* **WHAT IS BEING ASKED**: Among the entries below, please repeat exactly and only the lines from the line containing "collision between apple" to the line containing "National entry limit", both lines included.

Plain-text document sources

Start of Block

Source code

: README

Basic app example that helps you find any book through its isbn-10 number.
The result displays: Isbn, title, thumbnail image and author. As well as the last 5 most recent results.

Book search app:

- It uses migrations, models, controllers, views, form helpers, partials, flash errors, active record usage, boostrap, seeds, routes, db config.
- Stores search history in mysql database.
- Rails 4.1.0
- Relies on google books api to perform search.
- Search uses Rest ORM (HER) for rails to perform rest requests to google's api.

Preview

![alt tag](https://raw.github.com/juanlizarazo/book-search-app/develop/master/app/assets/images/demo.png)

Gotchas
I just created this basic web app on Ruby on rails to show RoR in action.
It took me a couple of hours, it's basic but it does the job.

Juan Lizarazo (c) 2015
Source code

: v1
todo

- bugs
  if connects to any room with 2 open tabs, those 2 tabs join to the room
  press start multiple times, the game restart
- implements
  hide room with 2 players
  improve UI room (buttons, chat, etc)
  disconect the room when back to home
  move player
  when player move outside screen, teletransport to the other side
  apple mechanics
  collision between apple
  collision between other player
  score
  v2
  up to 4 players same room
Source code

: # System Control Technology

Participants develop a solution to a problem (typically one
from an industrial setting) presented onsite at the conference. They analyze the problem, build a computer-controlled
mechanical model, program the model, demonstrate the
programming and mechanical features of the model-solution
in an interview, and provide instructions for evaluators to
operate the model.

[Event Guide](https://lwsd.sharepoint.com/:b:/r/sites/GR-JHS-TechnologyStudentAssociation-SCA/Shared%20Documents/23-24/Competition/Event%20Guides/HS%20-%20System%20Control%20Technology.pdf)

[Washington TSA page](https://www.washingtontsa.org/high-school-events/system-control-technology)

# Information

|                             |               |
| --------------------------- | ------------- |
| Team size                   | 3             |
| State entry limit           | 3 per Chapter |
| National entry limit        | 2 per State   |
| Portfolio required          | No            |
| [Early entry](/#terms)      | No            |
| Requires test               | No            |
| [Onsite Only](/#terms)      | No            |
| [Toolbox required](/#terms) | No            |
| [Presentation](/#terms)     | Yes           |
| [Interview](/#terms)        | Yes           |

End of Block

* **EXERCISE ANSWER**:
  collision between apple
  collision between other player
  score
  v2
  up to 4 players same room
Source code

: # System Control Technology

Participants develop a solution to a problem (typically one
from an industrial setting) presented onsite at the conference. They analyze the problem, build a computer-controlled
mechanical model, program the model, demonstrate the
programming and mechanical features of the model-solution
in an interview, and provide instructions for evaluators to
operate the model.

[Event Guide](https://lwsd.sharepoint.com/:b:/r/sites/GR-JHS-TechnologyStudentAssociation-SCA/Shared%20Documents/23-24/Competition/Event%20Guides/HS%20-%20System%20Control%20Technology.pdf)

[Washington TSA page](https://www.washingtontsa.org/high-school-events/system-control-technology)

# Information

|                             |               |
| --------------------------- | ------------- |
| Team size                   | 3             |
| State entry limit           | 3 per Chapter |
| National entry limit        | 2 per State   |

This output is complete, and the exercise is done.